WHAT IS BEING ASKED ::
Every record that follows should be printed verbatim.

Extracted data entries ::
####
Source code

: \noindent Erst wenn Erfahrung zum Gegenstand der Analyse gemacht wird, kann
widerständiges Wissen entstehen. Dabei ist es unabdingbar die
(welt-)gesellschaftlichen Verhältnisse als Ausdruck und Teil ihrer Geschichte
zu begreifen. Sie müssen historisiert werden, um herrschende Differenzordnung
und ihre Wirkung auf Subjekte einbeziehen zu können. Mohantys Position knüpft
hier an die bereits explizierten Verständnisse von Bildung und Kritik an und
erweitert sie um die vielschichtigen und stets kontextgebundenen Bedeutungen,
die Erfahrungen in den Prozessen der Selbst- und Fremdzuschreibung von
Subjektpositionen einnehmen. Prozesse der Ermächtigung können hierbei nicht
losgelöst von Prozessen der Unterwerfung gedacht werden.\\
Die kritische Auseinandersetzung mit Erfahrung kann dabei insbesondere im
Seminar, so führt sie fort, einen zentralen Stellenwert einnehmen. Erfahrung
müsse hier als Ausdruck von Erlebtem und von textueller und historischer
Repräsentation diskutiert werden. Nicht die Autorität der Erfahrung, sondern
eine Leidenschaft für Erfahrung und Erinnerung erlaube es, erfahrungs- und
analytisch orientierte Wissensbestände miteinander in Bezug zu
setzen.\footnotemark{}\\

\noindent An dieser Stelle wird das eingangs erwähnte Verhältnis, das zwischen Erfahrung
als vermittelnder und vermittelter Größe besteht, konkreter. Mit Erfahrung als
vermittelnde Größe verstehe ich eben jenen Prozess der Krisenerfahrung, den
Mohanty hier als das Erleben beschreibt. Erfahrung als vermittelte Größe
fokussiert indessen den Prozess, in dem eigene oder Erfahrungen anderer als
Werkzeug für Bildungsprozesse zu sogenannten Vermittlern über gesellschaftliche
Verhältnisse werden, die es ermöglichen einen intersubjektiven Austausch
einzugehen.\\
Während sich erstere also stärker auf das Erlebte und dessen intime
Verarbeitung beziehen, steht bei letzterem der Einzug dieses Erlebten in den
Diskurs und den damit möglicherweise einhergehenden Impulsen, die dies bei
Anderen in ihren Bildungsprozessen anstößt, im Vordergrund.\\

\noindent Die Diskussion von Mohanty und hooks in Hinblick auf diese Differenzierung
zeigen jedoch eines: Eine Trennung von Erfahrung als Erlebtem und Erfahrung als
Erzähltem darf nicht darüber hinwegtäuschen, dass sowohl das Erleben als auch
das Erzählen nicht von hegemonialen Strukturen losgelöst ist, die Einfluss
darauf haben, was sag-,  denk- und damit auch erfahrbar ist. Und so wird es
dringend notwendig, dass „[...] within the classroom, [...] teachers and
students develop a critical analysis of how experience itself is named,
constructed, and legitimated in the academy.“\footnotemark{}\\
####
TASK SOLUTION ::
Source code

: \noindent Erst wenn Erfahrung zum Gegenstand der Analyse gemacht wird, kann
widerständiges Wissen entstehen. Dabei ist es unabdingbar die
(welt-)gesellschaftlichen Verhältnisse als Ausdruck und Teil ihrer Geschichte
zu begreifen. Sie müssen historisiert werden, um herrschende Differenzordnung
und ihre Wirkung auf Subjekte einbeziehen zu können. Mohantys Position knüpft
hier an die bereits explizierten Verständnisse von Bildung und Kritik an und
erweitert sie um die vielschichtigen und stets kontextgebundenen Bedeutungen,
die Erfahrungen in den Prozessen der Selbst- und Fremdzuschreibung von
Subjektpositionen einnehmen. Prozesse der Ermächtigung können hierbei nicht
losgelöst von Prozessen der Unterwerfung gedacht werden.\\
Die kritische Auseinandersetzung mit Erfahrung kann dabei insbesondere im
Seminar, so führt sie fort, einen zentralen Stellenwert einnehmen. Erfahrung
müsse hier als Ausdruck von Erlebtem und von textueller und historischer
Repräsentation diskutiert werden. Nicht die Autorität der Erfahrung, sondern
eine Leidenschaft für Erfahrung und Erinnerung erlaube es, erfahrungs- und
analytisch orientierte Wissensbestände miteinander in Bezug zu
setzen.\footnotemark{}\\

\noindent An dieser Stelle wird das eingangs erwähnte Verhältnis, das zwischen Erfahrung
als vermittelnder und vermittelter Größe besteht, konkreter. Mit Erfahrung als
vermittelnde Größe verstehe ich eben jenen Prozess der Krisenerfahrung, den
Mohanty hier als das Erleben beschreibt. Erfahrung als vermittelte Größe
fokussiert indessen den Prozess, in dem eigene oder Erfahrungen anderer als
Werkzeug für Bildungsprozesse zu sogenannten Vermittlern über gesellschaftliche
Verhältnisse werden, die es ermöglichen einen intersubjektiven Austausch
einzugehen.\\
Während sich erstere also stärker auf das Erlebte und dessen intime
Verarbeitung beziehen, steht bei letzterem der Einzug dieses Erlebten in den
Diskurs und den damit möglicherweise einhergehenden Impulsen, die dies bei
Anderen in ihren Bildungsprozessen anstößt, im Vordergrund.\\

\noindent Die Diskussion von Mohanty und hooks in Hinblick auf diese Differenzierung
zeigen jedoch eines: Eine Trennung von Erfahrung als Erlebtem und Erfahrung als
Erzähltem darf nicht darüber hinwegtäuschen, dass sowohl das Erleben als auch
das Erzählen nicht von hegemonialen Strukturen losgelöst ist, die Einfluss
darauf haben, was sag-,  denk- und damit auch erfahrbar ist. Und so wird es
dringend notwendig, dass „[...] within the classroom, [...] teachers and
students develop a critical analysis of how experience itself is named,
constructed, and legitimated in the academy.“\footnotemark{}\\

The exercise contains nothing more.